= Data to process =
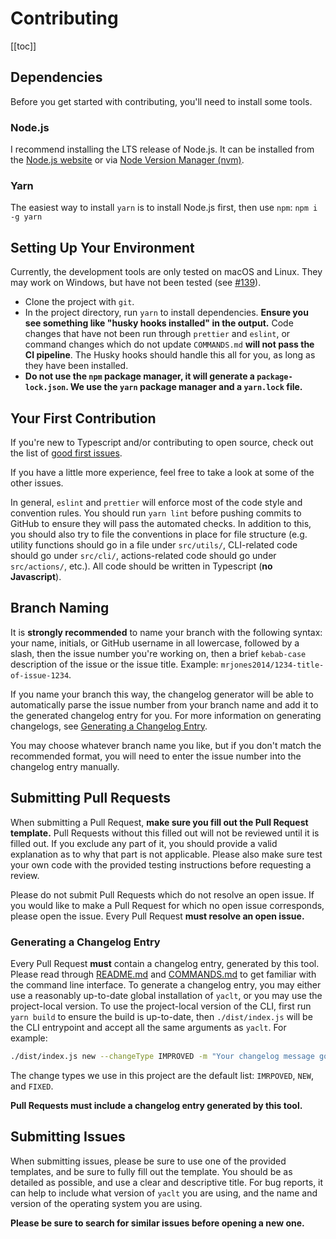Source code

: # Contributing

[[toc]]

## Dependencies

Before you get started with contributing, you'll need to install some tools.

### Node.js

I recommend installing the LTS release of Node.js. It can be installed from the [Node.js website](https://nodejs.org/) or via [Node Version Manager (nvm)](https://github.com/nvm-sh/nvm).

### Yarn

The easiest way to install `yarn` is to install Node.js first, then use `npm`: `npm i -g yarn`

## Setting Up Your Environment

Currently, the development tools are only tested on macOS and Linux. They may work on Windows, but have not been tested (see [#139](https://github.com/mrjones2014/yaclt/issues/139)).

- Clone the project with `git`.
- In the project directory, run `yarn` to install dependencies. **Ensure you see something like "husky hooks installed" in the output.** Code changes that have not been run through `prettier` and `eslint`, or command changes which do not update `COMMANDS.md` **will not pass the CI pipeline**. The Husky hooks should handle this all for you, as long as they have been installed.
- **Do not use the `npm` package manager, it will generate a `package-lock.json`. We use the `yarn` package manager and a `yarn.lock` file.**

## Your First Contribution

If you're new to Typescript and/or contributing to open source, check out the list of [good first issues](https://github.com/mrjones2014/yaclt/issues?q=is%3Aissue+is%3Aopen+label%3A%22good+first+issue%22).

If you have a little more experience, feel free to take a look at some of the other issues.

In general, `eslint` and `prettier` will enforce most of the code style and convention rules. You should run `yarn lint` before pushing commits to GitHub to ensure they will pass the automated checks. In addition to this, you should also try to file the conventions
in place for file structure (e.g. utility functions should go in a file under `src/utils/`, CLI-related code should go under `src/cli/`, actions-related code should go under `src/actions/`, etc.). All code should be written
in Typescript (**no Javascript**).

## Branch Naming

It is **strongly recommended** to name your branch with the following syntax: your name, initials, or GitHub username in all lowercase, followed by a slash, then the issue number you're working on, then a brief `kebab-case`
description of the issue or the issue title. Example: `mrjones2014/1234-title-of-issue-1234`.

If you name your branch this way, the changelog generator will be able to automatically parse the issue number from your branch name and add it to the generated changelog entry for you. For more information
on generating changelogs, see [Generating a Changelog Entry](#generating-a-changelog-entry).

You may choose whatever branch name you like, but if you don't match the recommended format, you will need to enter the issue number into the changelog entry manually.

## Submitting Pull Requests

When submitting a Pull Request, **make sure you fill out the Pull Request template.** Pull Requests without this filled out will not be reviewed until it is filled out. If you exclude any part of it,
you should provide a valid explanation as to why that part is not applicable. Please also make sure test your own code with the provided testing instructions before requesting a review.

Please do not submit Pull Requests which do not resolve an open issue. If you would like to make a Pull Request for which no open issue corresponds, please open the issue. Every Pull Request **must resolve an open issue.**

### Generating a Changelog Entry

Every Pull Request **must** contain a changelog entry, generated by this tool. Please read through [README.md](./README.md) and [COMMANDS.md](./COMMANDS.md) to get familiar with the command line interface.
To generate a changelog entry, you may either use a reasonably up-to-date global installation of `yaclt`, or you may use the project-local version. To use the project-local version of the CLI, first run
`yarn build` to ensure the build is up-to-date, then `./dist/index.js` will be the CLI entrypoint and accept all the same arguments as `yaclt`. For example:

```sh
./dist/index.js new --changeType IMPROVED -m "Your changelog message goes here"
```

The change types we use in this project are the default list: `IMRPOVED`, `NEW`, and `FIXED`.

**Pull Requests must include a changelog entry generated by this tool.**

## Submitting Issues

When submitting issues, please be sure to use one of the provided templates, and be sure to fully fill out the template. You should be as detailed as possible, and use a clear and descriptive title.
For bug reports, it can help to include what version of `yaclt` you are using, and the name and version of the operating system you are using.

**Please be sure to search for similar issues before opening a new one.**
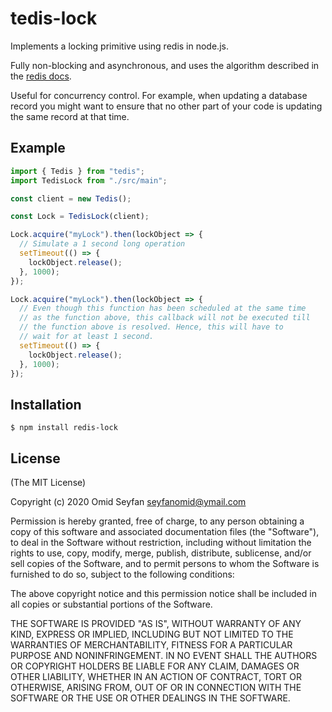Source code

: # tedis-lock

Implements a locking primitive using redis in node.js.

Fully non-blocking and asynchronous, and uses the algorithm described in the [redis docs](https://redis.io/commands/setnx).

Useful for concurrency control. For example, when updating a database record you might want to ensure that no other part of your code is updating the same record at that time.

## Example

```typescript
import { Tedis } from "tedis";
import TedisLock from "./src/main";

const client = new Tedis();

const Lock = TedisLock(client);

Lock.acquire("myLock").then(lockObject => {
  // Simulate a 1 second long operation
  setTimeout(() => {
    lockObject.release();
  }, 1000);
});

Lock.acquire("myLock").then(lockObject => {
  // Even though this function has been scheduled at the same time
  // as the function above, this callback will not be executed till
  // the function above is resolved. Hence, this will have to
  // wait for at least 1 second.
  setTimeout(() => {
    lockObject.release();
  }, 1000);
});
```

## Installation

    $ npm install redis-lock

## License

(The MIT License)

Copyright (c) 2020 Omid Seyfan <seyfanomid@ymail.com>

Permission is hereby granted, free of charge, to any person obtaining a copy of this software and associated documentation files (the "Software"), to deal in the Software without restriction, including without limitation the rights to use, copy, modify, merge, publish, distribute, sublicense, and/or sell copies of the Software, and to permit persons to whom the Software is furnished to do so, subject to the following conditions:

The above copyright notice and this permission notice shall be included in all copies or substantial portions of the Software.

THE SOFTWARE IS PROVIDED "AS IS", WITHOUT WARRANTY OF ANY KIND, EXPRESS OR IMPLIED, INCLUDING BUT NOT LIMITED TO THE WARRANTIES OF MERCHANTABILITY, FITNESS FOR A PARTICULAR PURPOSE AND NONINFRINGEMENT. IN NO EVENT SHALL THE AUTHORS OR COPYRIGHT HOLDERS BE LIABLE FOR ANY CLAIM, DAMAGES OR OTHER LIABILITY, WHETHER IN AN ACTION OF CONTRACT, TORT OR OTHERWISE, ARISING FROM, OUT OF OR IN CONNECTION WITH THE SOFTWARE OR THE USE OR OTHER DEALINGS IN THE SOFTWARE.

= Directions =
With the line that has "If you have" as the first and the line that has "It is **strongly" as the last, repeat exactly that run of lines above and no more.

= Problem solution =
If you have a little more experience, feel free to take a look at some of the other issues.

In general, `eslint` and `prettier` will enforce most of the code style and convention rules. You should run `yarn lint` before pushing commits to GitHub to ensure they will pass the automated checks. In addition to this, you should also try to file the conventions
in place for file structure (e.g. utility functions should go in a file under `src/utils/`, CLI-related code should go under `src/cli/`, actions-related code should go under `src/actions/`, etc.). All code should be written
in Typescript (**no Javascript**).

## Branch Naming

It is **strongly recommended** to name your branch with the following syntax: your name, initials, or GitHub username in all lowercase, followed by a slash, then the issue number you're working on, then a brief `kebab-case`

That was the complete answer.